Entergy subsidiaries, including System Energy Resources Inc. or SERI, which owns 90% of the 1,443 MW Grand Gulf power plant, asked FERC to reconsider their mid-November decision to hold hearings on key elements of a complaint from utility regulators from Arkansas, Louisiana and New Orleans.
“The Commission’s decision not to dismiss [the prudence] Allegation…indicates that SERI could be liable for refunds in excess of SERI’s ability to pay, thereby jeopardizing Grand Gulf’s ability to continue as a going concern,” Entergy said.
The complaint is part of a broader dispute at FERC involving SERI, which is selling capacity and power from the Grand Gulf power plant in Port Gibson, Mississippi, to Entergy Arkansas, Entergy Louisiana, Entergy Mississippi and Entergy New Orleans under a “unified power”. Purchase contract”.
In a complaint filed in March 2021, the Arkansas Public Service Commission, the Louisiana Public Service Commission and the Council of the City of New Orleans allege that Grand Gulf’s 178 MW “boost” in 2012 was careless. They also said the plant was carelessly operated from 2016 to 2020 due to the plant’s capacity factor and alleged safety deficiencies.
Regulators asked FERC to order SERI to provide at least $360 million in replacement energy costs and unspecified reimbursements related to the increase.
Last month, FERC said The dispute required hearings and settlement court proceedings. The agency denied a request from regulators to amend the Unit Power sale contract to require reviews of all projects in Grand Gulf, which are expected to cost more than $125 million.
FERC’s decision to uphold the complaint was flawed, according to SERI’s request for a rehearing.
State and city regulators approved the increase, and under FERC precedent, they can’t contest a utility lawsuit years later, SERI said.
“The complainants have not disputed that they were informed of and involved in SERI’s decision to start the increase and were aware of the escalating estimated costs; The complainants have not contested the omission of the simultaneous objection; The complainants did not dispute that they allowed full retail reimbursement of the cost of the surcharge after a reasonable opportunity to investigate; and the complainants have not denied that they hesitated for many years before raising objections to the high-priced project with the Commission,” said SERI.
FERC also erred in failing to identify what changes to the unit electricity sales contract might be considered at the hearing or analyze whether potential changes are consistent with the Nuclear Regulatory Commission’s safety policy, according to SERI.
The agency made a mistake in ordering a hearing by an administrative judge before a federal court can consider whether FERC’s administrative judges are constitutional, SERI said, pointing to May appeal a court decision with the participation of administrative judges of the Securities and Exchange Commission.

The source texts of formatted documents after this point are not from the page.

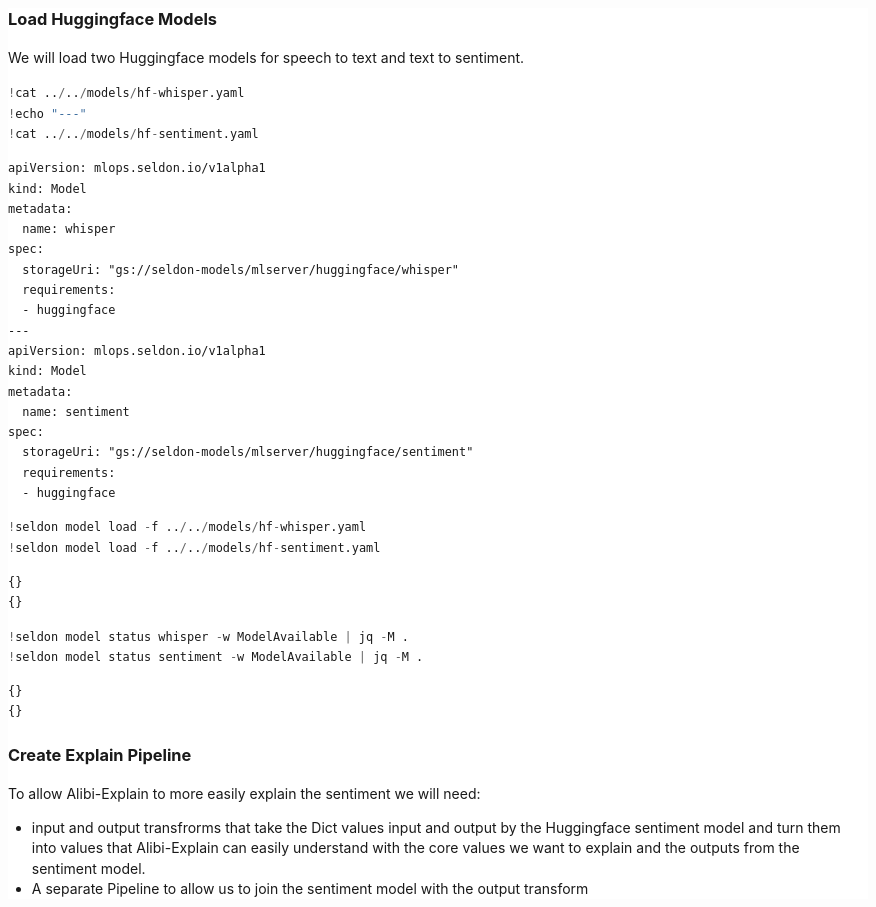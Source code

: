 ### Load Huggingface Models

We will load two Huggingface models for speech to text and text to sentiment.


```python
!cat ../../models/hf-whisper.yaml
!echo "---"
!cat ../../models/hf-sentiment.yaml
```

    apiVersion: mlops.seldon.io/v1alpha1
    kind: Model
    metadata:
      name: whisper
    spec:
      storageUri: "gs://seldon-models/mlserver/huggingface/whisper"
      requirements:
      - huggingface
    ---
    apiVersion: mlops.seldon.io/v1alpha1
    kind: Model
    metadata:
      name: sentiment
    spec:
      storageUri: "gs://seldon-models/mlserver/huggingface/sentiment"
      requirements:
      - huggingface



```python
!seldon model load -f ../../models/hf-whisper.yaml
!seldon model load -f ../../models/hf-sentiment.yaml
```

    {}
    {}



```python
!seldon model status whisper -w ModelAvailable | jq -M .
!seldon model status sentiment -w ModelAvailable | jq -M .
```

    {}
    {}


### Create Explain Pipeline

To allow Alibi-Explain to more easily explain the sentiment we will need:

 * input and output transfrorms that take the Dict values input and output by the Huggingface sentiment model and turn them into values that Alibi-Explain can easily understand with the core values we want to explain and the outputs from the sentiment model.
 * A separate Pipeline to allow us to join the sentiment model with the output transform
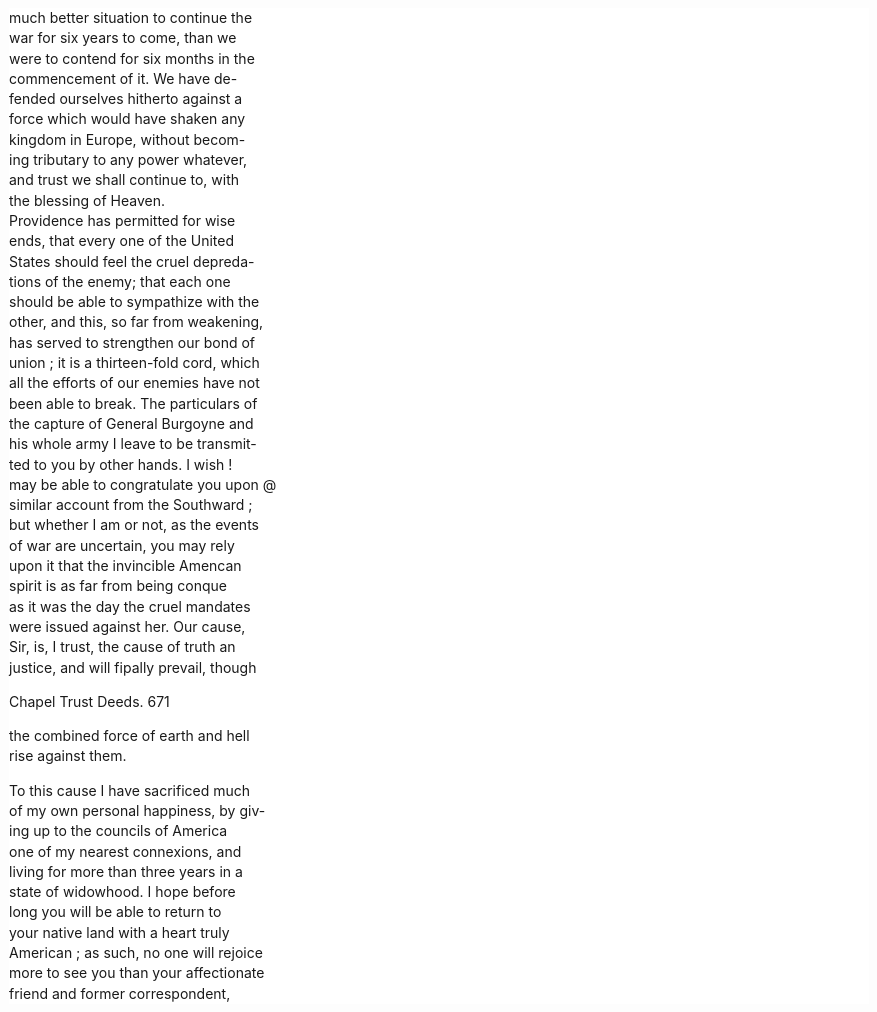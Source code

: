 much better situation to continue the  
war for six years to come, than we  
were to contend for six months in the  
commencement of it. We have de-  
fended ourselves hitherto against a  
force which would have shaken any  
kingdom in Europe, without becom-  
ing tributary to any power whatever,  
and trust we shall continue to, with  
the blessing of Heaven.  
Providence has permitted for wise  
ends, that every one of the United  
States should feel the cruel depreda-  
tions of the enemy; that each one  
should be able to sympathize with the  
other, and this, so far from weakening,  
has served to strengthen our bond of  
union ; it is a thirteen-fold cord, which  
all the efforts of our enemies have not  
been able to break. The particulars of  
the capture of General Burgoyne and  
his whole army I leave to be transmit-  
ted to you by other hands. I wish !  
may be able to congratulate you upon @  
similar account from the Southward ;  
but whether I am or not, as the events  
of war are uncertain, you may rely  
upon it that the invincible Amencan  
spirit is as far from being conque  
as it was the day the cruel mandates  
were issued against her. Our cause,  
Sir, is, I trust, the cause of truth an  
justice, and will fipally prevail, though  
  
  
  
  
  
Chapel Trust Deeds. 671  
  
the combined force of earth and hell  
rise against them.  
  
To this cause I have sacrificed much  
of my own personal happiness, by giv-  
ing up to the councils of America  
one of my nearest connexions, and  
living for more than three years in a  
state of widowhood. I hope before  
long you will be able to return to  
your native land with a heart truly  
American ; as such, no one will rejoice  
more to see you than your affectionate  
friend and former correspondent,  
  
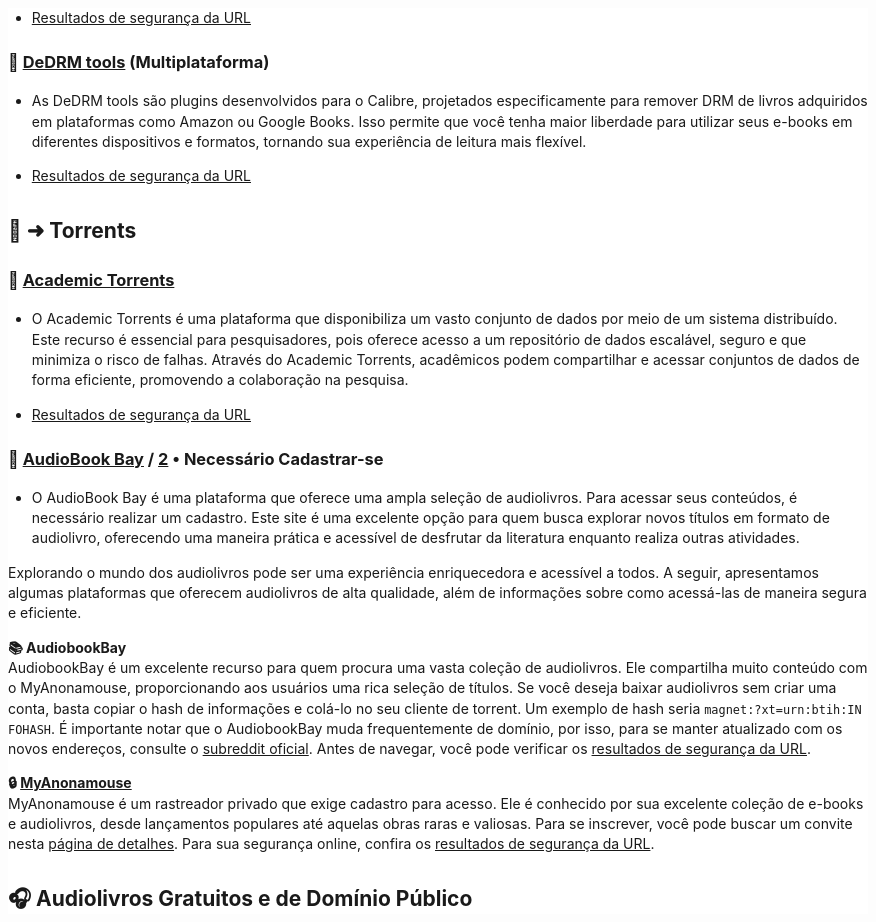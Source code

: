 - [Resultados de segurança da URL](https://www.urlvoid.com/scan/github.com)

### 🔗 [DeDRM tools](https://github.com/apprenticeharper/DeDRM_tools) (Multiplataforma)

- As DeDRM tools são plugins desenvolvidos para o Calibre, projetados especificamente para remover DRM de livros adquiridos em plataformas como Amazon ou Google Books. Isso permite que você tenha maior liberdade para utilizar seus e-books em diferentes dispositivos e formatos, tornando sua experiência de leitura mais flexível.

- [Resultados de segurança da URL](https://www.urlvoid.com/scan/hakuneko.download/)

## 🧵 ➜ Torrents

### 🧲 [Academic Torrents](https://academictorrents.com/)

- O Academic Torrents é uma plataforma que disponibiliza um vasto conjunto de dados por meio de um sistema distribuído. Este recurso é essencial para pesquisadores, pois oferece acesso a um repositório de dados escalável, seguro e que minimiza o risco de falhas. Através do Academic Torrents, acadêmicos podem compartilhar e acessar conjuntos de dados de forma eficiente, promovendo a colaboração na pesquisa.

- [Resultados de segurança da URL](https://www.urlvoid.com/scan/academictorrents.com/)

### 🌟 [AudioBook Bay](https://audiobookbay.lu/) / [2](https://audiobookbay.se/) • Necessário Cadastrar-se

- O AudioBook Bay é uma plataforma que oferece uma ampla seleção de audiolivros. Para acessar seus conteúdos, é necessário realizar um cadastro. Este site é uma excelente opção para quem busca explorar novos títulos em formato de audiolivro, oferecendo uma maneira prática e acessível de desfrutar da literatura enquanto realiza outras atividades.

Explorando o mundo dos audiolivros pode ser uma experiência enriquecedora e acessível a todos. A seguir, apresentamos algumas plataformas que oferecem audiolivros de alta qualidade, além de informações sobre como acessá-las de maneira segura e eficiente.

**📚 AudiobookBay**  
AudiobookBay é um excelente recurso para quem procura uma vasta coleção de audiolivros. Ele compartilha muito conteúdo com o MyAnonamouse, proporcionando aos usuários uma rica seleção de títulos. Se você deseja baixar audiolivros sem criar uma conta, basta copiar o hash de informações e colá-lo no seu cliente de torrent. Um exemplo de hash seria `magnet:?xt=urn:btih:INFOHASH`. É importante notar que o AudiobookBay muda frequentemente de domínio, por isso, para se manter atualizado com os novos endereços, consulte o [subreddit oficial](https://www.reddit.com/r/AudioBookBay/). Antes de navegar, você pode verificar os [resultados de segurança da URL](https://www.urlvoid.com/scan/audiobookbay.li/).

**🔒 [MyAnonamouse](https://www.myanonamouse.net/)**  
MyAnonamouse é um rastreador privado que exige cadastro para acesso. Ele é conhecido por sua excelente coleção de e-books e audiolivros, desde lançamentos populares até aquelas obras raras e valiosas. Para se inscrever, você pode buscar um convite nesta [página de detalhes](https://www.myanonamouse.net/inviteapp.php). Para sua segurança online, confira os [resultados de segurança da URL](https://www.urlvoid.com/scan/myanonamouse.net/).

## 🎧 Audiolivros Gratuitos e de Domínio Público
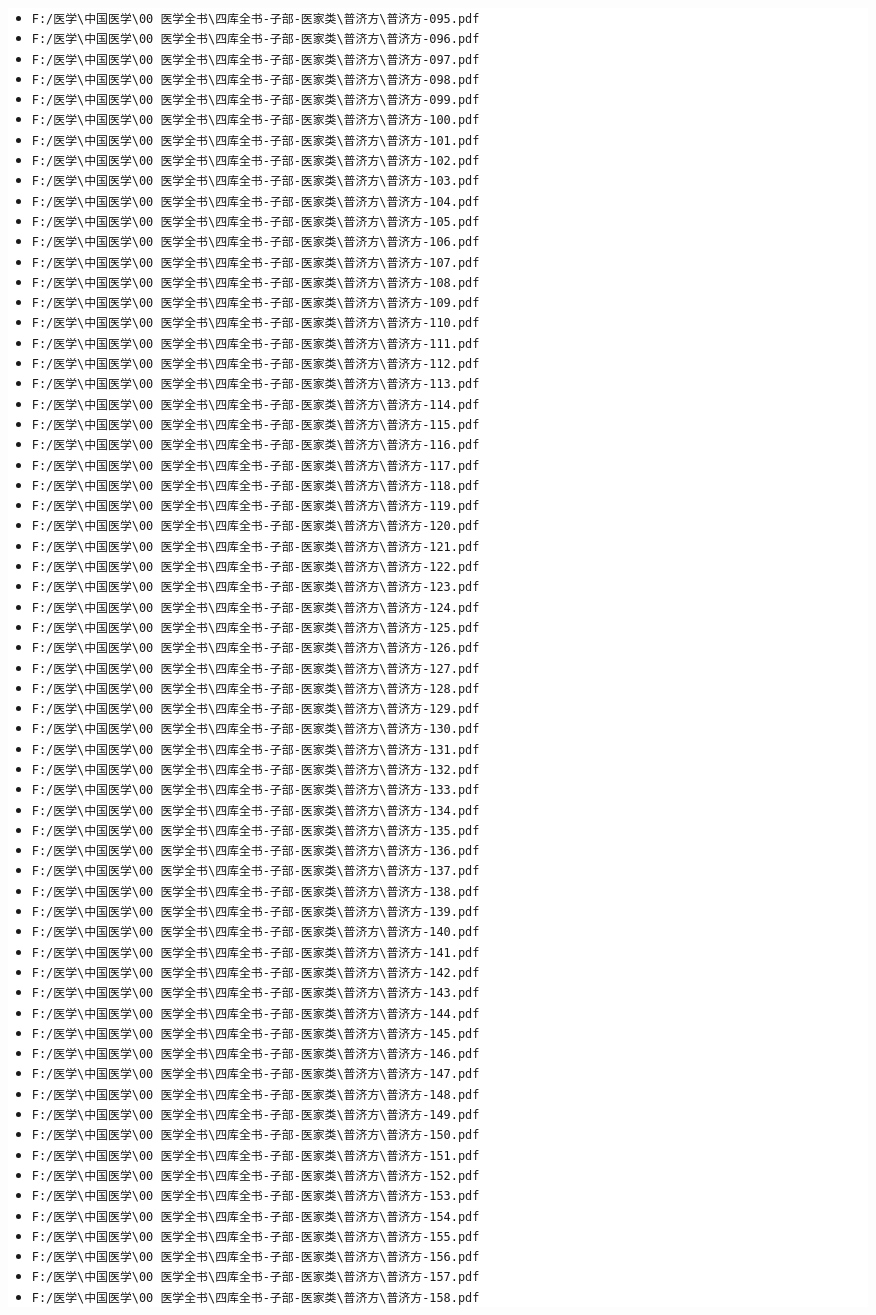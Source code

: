 - `F:/医学\中国医学\00 医学全书\四库全书-子部-医家类\普济方\普济方-095.pdf`
- `F:/医学\中国医学\00 医学全书\四库全书-子部-医家类\普济方\普济方-096.pdf`
- `F:/医学\中国医学\00 医学全书\四库全书-子部-医家类\普济方\普济方-097.pdf`
- `F:/医学\中国医学\00 医学全书\四库全书-子部-医家类\普济方\普济方-098.pdf`
- `F:/医学\中国医学\00 医学全书\四库全书-子部-医家类\普济方\普济方-099.pdf`
- `F:/医学\中国医学\00 医学全书\四库全书-子部-医家类\普济方\普济方-100.pdf`
- `F:/医学\中国医学\00 医学全书\四库全书-子部-医家类\普济方\普济方-101.pdf`
- `F:/医学\中国医学\00 医学全书\四库全书-子部-医家类\普济方\普济方-102.pdf`
- `F:/医学\中国医学\00 医学全书\四库全书-子部-医家类\普济方\普济方-103.pdf`
- `F:/医学\中国医学\00 医学全书\四库全书-子部-医家类\普济方\普济方-104.pdf`
- `F:/医学\中国医学\00 医学全书\四库全书-子部-医家类\普济方\普济方-105.pdf`
- `F:/医学\中国医学\00 医学全书\四库全书-子部-医家类\普济方\普济方-106.pdf`
- `F:/医学\中国医学\00 医学全书\四库全书-子部-医家类\普济方\普济方-107.pdf`
- `F:/医学\中国医学\00 医学全书\四库全书-子部-医家类\普济方\普济方-108.pdf`
- `F:/医学\中国医学\00 医学全书\四库全书-子部-医家类\普济方\普济方-109.pdf`
- `F:/医学\中国医学\00 医学全书\四库全书-子部-医家类\普济方\普济方-110.pdf`
- `F:/医学\中国医学\00 医学全书\四库全书-子部-医家类\普济方\普济方-111.pdf`
- `F:/医学\中国医学\00 医学全书\四库全书-子部-医家类\普济方\普济方-112.pdf`
- `F:/医学\中国医学\00 医学全书\四库全书-子部-医家类\普济方\普济方-113.pdf`
- `F:/医学\中国医学\00 医学全书\四库全书-子部-医家类\普济方\普济方-114.pdf`
- `F:/医学\中国医学\00 医学全书\四库全书-子部-医家类\普济方\普济方-115.pdf`
- `F:/医学\中国医学\00 医学全书\四库全书-子部-医家类\普济方\普济方-116.pdf`
- `F:/医学\中国医学\00 医学全书\四库全书-子部-医家类\普济方\普济方-117.pdf`
- `F:/医学\中国医学\00 医学全书\四库全书-子部-医家类\普济方\普济方-118.pdf`
- `F:/医学\中国医学\00 医学全书\四库全书-子部-医家类\普济方\普济方-119.pdf`
- `F:/医学\中国医学\00 医学全书\四库全书-子部-医家类\普济方\普济方-120.pdf`
- `F:/医学\中国医学\00 医学全书\四库全书-子部-医家类\普济方\普济方-121.pdf`
- `F:/医学\中国医学\00 医学全书\四库全书-子部-医家类\普济方\普济方-122.pdf`
- `F:/医学\中国医学\00 医学全书\四库全书-子部-医家类\普济方\普济方-123.pdf`
- `F:/医学\中国医学\00 医学全书\四库全书-子部-医家类\普济方\普济方-124.pdf`
- `F:/医学\中国医学\00 医学全书\四库全书-子部-医家类\普济方\普济方-125.pdf`
- `F:/医学\中国医学\00 医学全书\四库全书-子部-医家类\普济方\普济方-126.pdf`
- `F:/医学\中国医学\00 医学全书\四库全书-子部-医家类\普济方\普济方-127.pdf`
- `F:/医学\中国医学\00 医学全书\四库全书-子部-医家类\普济方\普济方-128.pdf`
- `F:/医学\中国医学\00 医学全书\四库全书-子部-医家类\普济方\普济方-129.pdf`
- `F:/医学\中国医学\00 医学全书\四库全书-子部-医家类\普济方\普济方-130.pdf`
- `F:/医学\中国医学\00 医学全书\四库全书-子部-医家类\普济方\普济方-131.pdf`
- `F:/医学\中国医学\00 医学全书\四库全书-子部-医家类\普济方\普济方-132.pdf`
- `F:/医学\中国医学\00 医学全书\四库全书-子部-医家类\普济方\普济方-133.pdf`
- `F:/医学\中国医学\00 医学全书\四库全书-子部-医家类\普济方\普济方-134.pdf`
- `F:/医学\中国医学\00 医学全书\四库全书-子部-医家类\普济方\普济方-135.pdf`
- `F:/医学\中国医学\00 医学全书\四库全书-子部-医家类\普济方\普济方-136.pdf`
- `F:/医学\中国医学\00 医学全书\四库全书-子部-医家类\普济方\普济方-137.pdf`
- `F:/医学\中国医学\00 医学全书\四库全书-子部-医家类\普济方\普济方-138.pdf`
- `F:/医学\中国医学\00 医学全书\四库全书-子部-医家类\普济方\普济方-139.pdf`
- `F:/医学\中国医学\00 医学全书\四库全书-子部-医家类\普济方\普济方-140.pdf`
- `F:/医学\中国医学\00 医学全书\四库全书-子部-医家类\普济方\普济方-141.pdf`
- `F:/医学\中国医学\00 医学全书\四库全书-子部-医家类\普济方\普济方-142.pdf`
- `F:/医学\中国医学\00 医学全书\四库全书-子部-医家类\普济方\普济方-143.pdf`
- `F:/医学\中国医学\00 医学全书\四库全书-子部-医家类\普济方\普济方-144.pdf`
- `F:/医学\中国医学\00 医学全书\四库全书-子部-医家类\普济方\普济方-145.pdf`
- `F:/医学\中国医学\00 医学全书\四库全书-子部-医家类\普济方\普济方-146.pdf`
- `F:/医学\中国医学\00 医学全书\四库全书-子部-医家类\普济方\普济方-147.pdf`
- `F:/医学\中国医学\00 医学全书\四库全书-子部-医家类\普济方\普济方-148.pdf`
- `F:/医学\中国医学\00 医学全书\四库全书-子部-医家类\普济方\普济方-149.pdf`
- `F:/医学\中国医学\00 医学全书\四库全书-子部-医家类\普济方\普济方-150.pdf`
- `F:/医学\中国医学\00 医学全书\四库全书-子部-医家类\普济方\普济方-151.pdf`
- `F:/医学\中国医学\00 医学全书\四库全书-子部-医家类\普济方\普济方-152.pdf`
- `F:/医学\中国医学\00 医学全书\四库全书-子部-医家类\普济方\普济方-153.pdf`
- `F:/医学\中国医学\00 医学全书\四库全书-子部-医家类\普济方\普济方-154.pdf`
- `F:/医学\中国医学\00 医学全书\四库全书-子部-医家类\普济方\普济方-155.pdf`
- `F:/医学\中国医学\00 医学全书\四库全书-子部-医家类\普济方\普济方-156.pdf`
- `F:/医学\中国医学\00 医学全书\四库全书-子部-医家类\普济方\普济方-157.pdf`
- `F:/医学\中国医学\00 医学全书\四库全书-子部-医家类\普济方\普济方-158.pdf`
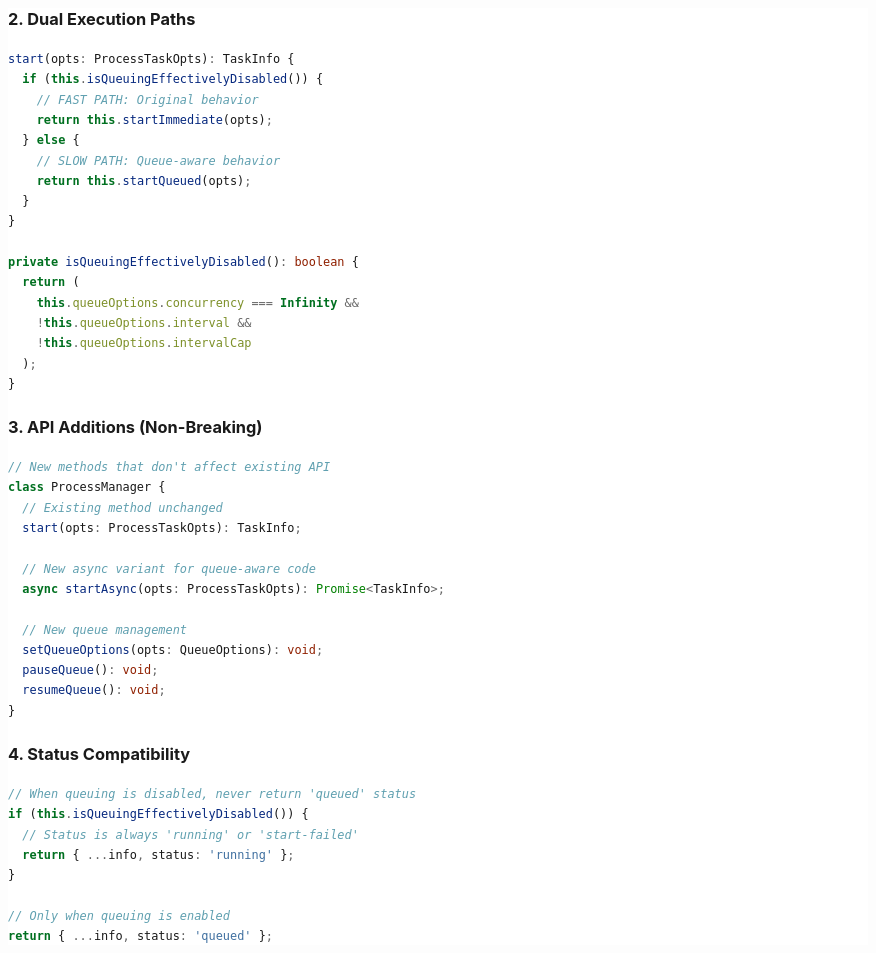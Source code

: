 ### 2. Dual Execution Paths

```typescript
start(opts: ProcessTaskOpts): TaskInfo {
  if (this.isQueuingEffectivelyDisabled()) {
    // FAST PATH: Original behavior
    return this.startImmediate(opts);
  } else {
    // SLOW PATH: Queue-aware behavior
    return this.startQueued(opts);
  }
}

private isQueuingEffectivelyDisabled(): boolean {
  return (
    this.queueOptions.concurrency === Infinity &&
    !this.queueOptions.interval &&
    !this.queueOptions.intervalCap
  );
}
```

### 3. API Additions (Non-Breaking)

```typescript
// New methods that don't affect existing API
class ProcessManager {
  // Existing method unchanged
  start(opts: ProcessTaskOpts): TaskInfo;
  
  // New async variant for queue-aware code
  async startAsync(opts: ProcessTaskOpts): Promise<TaskInfo>;
  
  // New queue management
  setQueueOptions(opts: QueueOptions): void;
  pauseQueue(): void;
  resumeQueue(): void;
}
```

### 4. Status Compatibility

```typescript
// When queuing is disabled, never return 'queued' status
if (this.isQueuingEffectivelyDisabled()) {
  // Status is always 'running' or 'start-failed'
  return { ...info, status: 'running' };
}

// Only when queuing is enabled
return { ...info, status: 'queued' };
```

SERI also said that a complaint based on “unsubstantiated allegations” should not be heard.
The Mississippi Public Service Commission and Entergy reached approximate in June $300 million agreement Resolution of several issues related to Grand Gulf. These include SERI’s approved return on equity and capital structure, the extension of its sale-leaseback agreement, the treatment of uncertain tax positions, and a broader examination of tariffs under the unit electricity sales contract, according to Entergy.
Mid-2021 Moody’s Investors Service has changed SERI’s outlook from stable to negative as complaints at FERC could undermine SERI’s profitability and cost recovery mechanisms while the Grand Gulf facility underperforms the industry average.